#### DIRECTIONS FOR THIS TASK:
The expected output is each line below containing "minipage", copied in full.

#### RECORDS SHOWN:
____________________

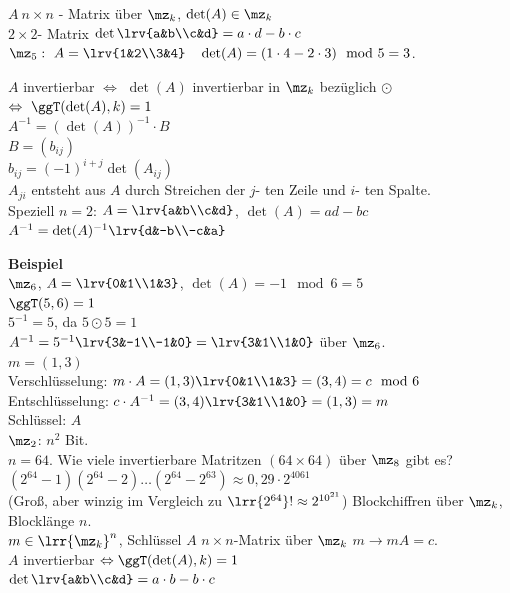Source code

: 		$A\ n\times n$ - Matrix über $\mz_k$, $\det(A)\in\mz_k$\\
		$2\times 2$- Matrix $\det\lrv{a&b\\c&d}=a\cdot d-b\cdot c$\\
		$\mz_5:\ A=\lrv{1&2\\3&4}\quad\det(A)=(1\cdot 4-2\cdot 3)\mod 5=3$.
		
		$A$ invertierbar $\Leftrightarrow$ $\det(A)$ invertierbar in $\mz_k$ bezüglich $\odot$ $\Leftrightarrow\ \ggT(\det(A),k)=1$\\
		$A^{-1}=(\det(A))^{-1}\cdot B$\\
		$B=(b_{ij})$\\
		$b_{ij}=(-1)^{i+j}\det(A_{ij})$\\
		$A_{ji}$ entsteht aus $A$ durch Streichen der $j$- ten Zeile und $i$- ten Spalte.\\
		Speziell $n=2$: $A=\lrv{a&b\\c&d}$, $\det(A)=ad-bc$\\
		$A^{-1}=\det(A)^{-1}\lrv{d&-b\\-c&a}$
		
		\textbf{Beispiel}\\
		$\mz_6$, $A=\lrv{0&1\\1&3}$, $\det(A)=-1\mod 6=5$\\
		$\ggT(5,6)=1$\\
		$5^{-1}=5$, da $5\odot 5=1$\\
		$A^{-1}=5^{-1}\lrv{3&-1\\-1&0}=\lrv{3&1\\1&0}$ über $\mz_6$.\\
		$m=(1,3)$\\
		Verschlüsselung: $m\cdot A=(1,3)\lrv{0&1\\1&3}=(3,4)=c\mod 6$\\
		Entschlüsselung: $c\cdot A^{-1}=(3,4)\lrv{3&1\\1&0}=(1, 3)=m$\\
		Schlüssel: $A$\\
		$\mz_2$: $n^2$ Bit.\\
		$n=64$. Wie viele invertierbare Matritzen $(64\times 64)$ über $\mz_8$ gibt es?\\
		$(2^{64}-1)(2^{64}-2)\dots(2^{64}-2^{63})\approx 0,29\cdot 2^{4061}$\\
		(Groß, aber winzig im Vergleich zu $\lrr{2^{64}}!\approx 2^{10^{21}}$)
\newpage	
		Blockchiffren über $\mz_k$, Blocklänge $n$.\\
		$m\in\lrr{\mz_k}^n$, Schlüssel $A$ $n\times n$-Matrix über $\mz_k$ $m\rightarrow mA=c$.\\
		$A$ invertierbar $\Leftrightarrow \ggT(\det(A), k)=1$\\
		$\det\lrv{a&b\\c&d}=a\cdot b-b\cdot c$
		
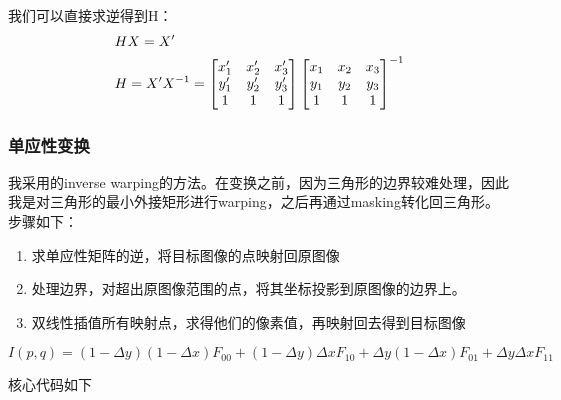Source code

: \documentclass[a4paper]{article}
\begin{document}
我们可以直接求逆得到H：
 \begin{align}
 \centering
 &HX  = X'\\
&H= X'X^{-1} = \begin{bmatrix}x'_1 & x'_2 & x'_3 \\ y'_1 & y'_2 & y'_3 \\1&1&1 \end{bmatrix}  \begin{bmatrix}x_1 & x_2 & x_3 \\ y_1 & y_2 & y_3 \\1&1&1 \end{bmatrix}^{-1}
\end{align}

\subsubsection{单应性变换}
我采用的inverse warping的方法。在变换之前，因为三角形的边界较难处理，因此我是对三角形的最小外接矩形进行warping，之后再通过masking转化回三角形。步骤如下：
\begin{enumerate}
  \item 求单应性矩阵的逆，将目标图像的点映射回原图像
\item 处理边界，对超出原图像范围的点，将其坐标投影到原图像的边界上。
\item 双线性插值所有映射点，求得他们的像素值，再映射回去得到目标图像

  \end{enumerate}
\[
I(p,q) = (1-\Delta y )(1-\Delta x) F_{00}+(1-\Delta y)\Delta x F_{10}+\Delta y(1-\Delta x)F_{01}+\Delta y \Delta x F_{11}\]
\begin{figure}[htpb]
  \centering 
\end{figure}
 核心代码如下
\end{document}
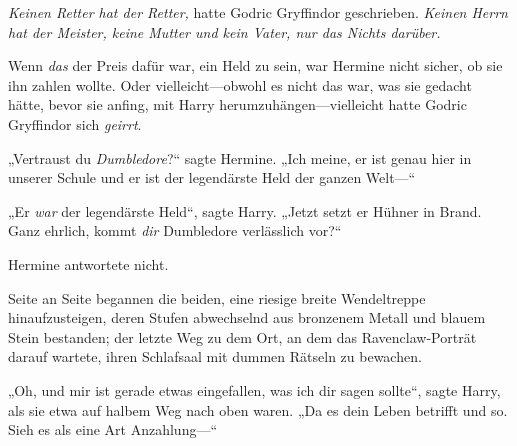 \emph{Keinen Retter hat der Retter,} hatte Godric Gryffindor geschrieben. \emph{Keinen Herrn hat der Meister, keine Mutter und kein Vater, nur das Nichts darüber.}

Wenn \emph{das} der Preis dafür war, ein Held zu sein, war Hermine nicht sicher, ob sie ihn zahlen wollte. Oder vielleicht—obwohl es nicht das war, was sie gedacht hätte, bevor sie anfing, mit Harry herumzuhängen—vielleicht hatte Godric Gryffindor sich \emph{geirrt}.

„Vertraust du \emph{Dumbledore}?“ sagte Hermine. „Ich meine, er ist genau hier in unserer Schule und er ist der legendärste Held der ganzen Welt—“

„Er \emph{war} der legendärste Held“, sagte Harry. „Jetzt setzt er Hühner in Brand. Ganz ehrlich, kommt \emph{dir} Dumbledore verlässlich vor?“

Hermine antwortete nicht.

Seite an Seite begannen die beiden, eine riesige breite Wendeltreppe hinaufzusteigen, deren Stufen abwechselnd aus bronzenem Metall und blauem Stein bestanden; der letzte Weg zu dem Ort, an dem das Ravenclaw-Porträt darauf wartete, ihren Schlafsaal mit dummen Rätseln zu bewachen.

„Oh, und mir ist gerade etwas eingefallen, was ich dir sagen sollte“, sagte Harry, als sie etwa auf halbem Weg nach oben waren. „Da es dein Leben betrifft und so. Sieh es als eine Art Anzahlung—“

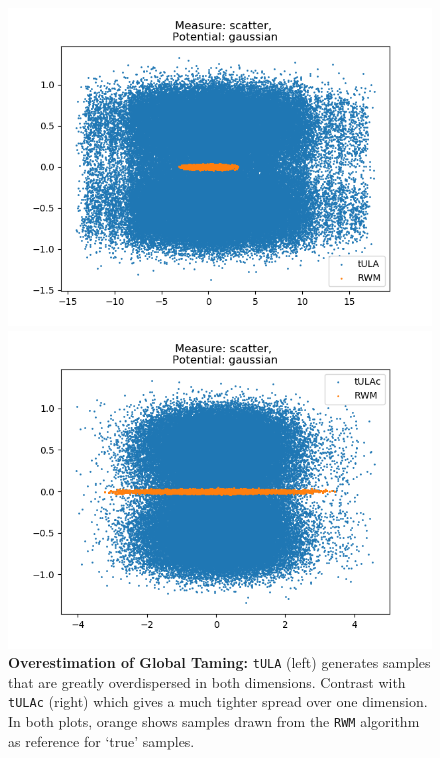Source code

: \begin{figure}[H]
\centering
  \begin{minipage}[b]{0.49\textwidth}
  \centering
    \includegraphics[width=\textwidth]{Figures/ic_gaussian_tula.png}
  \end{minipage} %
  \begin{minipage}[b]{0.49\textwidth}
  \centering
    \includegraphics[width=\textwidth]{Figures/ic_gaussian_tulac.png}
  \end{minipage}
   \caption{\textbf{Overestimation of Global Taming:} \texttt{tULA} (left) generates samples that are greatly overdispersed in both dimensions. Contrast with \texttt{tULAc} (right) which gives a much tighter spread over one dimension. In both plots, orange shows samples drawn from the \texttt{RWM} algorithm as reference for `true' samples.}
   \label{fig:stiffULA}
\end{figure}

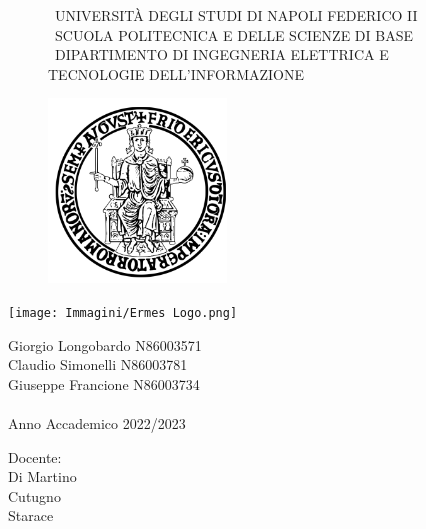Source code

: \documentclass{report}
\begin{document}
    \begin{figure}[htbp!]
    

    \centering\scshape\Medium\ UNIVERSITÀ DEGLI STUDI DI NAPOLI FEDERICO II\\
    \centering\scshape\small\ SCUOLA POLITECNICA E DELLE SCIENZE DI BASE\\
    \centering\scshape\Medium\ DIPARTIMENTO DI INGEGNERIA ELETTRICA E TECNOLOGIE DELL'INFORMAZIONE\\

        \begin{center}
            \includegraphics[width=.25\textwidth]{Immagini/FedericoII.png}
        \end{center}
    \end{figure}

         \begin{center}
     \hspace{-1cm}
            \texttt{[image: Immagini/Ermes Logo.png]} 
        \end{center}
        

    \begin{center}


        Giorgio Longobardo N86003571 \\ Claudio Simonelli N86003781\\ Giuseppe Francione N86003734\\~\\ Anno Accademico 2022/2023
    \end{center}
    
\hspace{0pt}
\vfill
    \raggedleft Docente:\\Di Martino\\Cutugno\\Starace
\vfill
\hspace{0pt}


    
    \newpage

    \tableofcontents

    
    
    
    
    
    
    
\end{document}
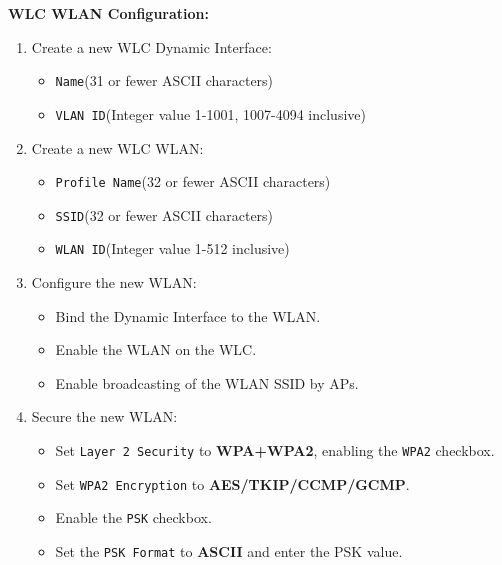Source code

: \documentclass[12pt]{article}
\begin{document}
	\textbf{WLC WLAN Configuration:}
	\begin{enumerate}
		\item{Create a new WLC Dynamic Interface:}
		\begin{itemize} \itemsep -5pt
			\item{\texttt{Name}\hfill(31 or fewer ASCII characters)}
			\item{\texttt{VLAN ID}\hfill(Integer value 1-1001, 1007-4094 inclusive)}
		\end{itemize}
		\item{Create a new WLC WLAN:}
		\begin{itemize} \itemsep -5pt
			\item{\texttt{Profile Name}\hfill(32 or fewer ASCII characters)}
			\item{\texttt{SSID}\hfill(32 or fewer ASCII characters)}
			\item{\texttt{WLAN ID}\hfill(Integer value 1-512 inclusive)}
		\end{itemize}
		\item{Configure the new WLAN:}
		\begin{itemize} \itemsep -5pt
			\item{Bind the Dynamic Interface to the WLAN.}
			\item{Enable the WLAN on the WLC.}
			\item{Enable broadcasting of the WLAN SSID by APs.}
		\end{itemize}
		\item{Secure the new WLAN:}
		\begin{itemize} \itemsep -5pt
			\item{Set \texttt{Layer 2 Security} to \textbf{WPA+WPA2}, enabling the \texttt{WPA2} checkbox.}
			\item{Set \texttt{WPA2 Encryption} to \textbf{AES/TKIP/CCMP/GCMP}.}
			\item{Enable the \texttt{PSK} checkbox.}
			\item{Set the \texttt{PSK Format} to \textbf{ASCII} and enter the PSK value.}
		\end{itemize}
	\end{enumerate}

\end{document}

____________________

#### EXERCISE OUTPUT:
  \begin{minipage}[b]{0.49\textwidth}
  \end{minipage} %
  \begin{minipage}[b]{0.49\textwidth}
  \end{minipage}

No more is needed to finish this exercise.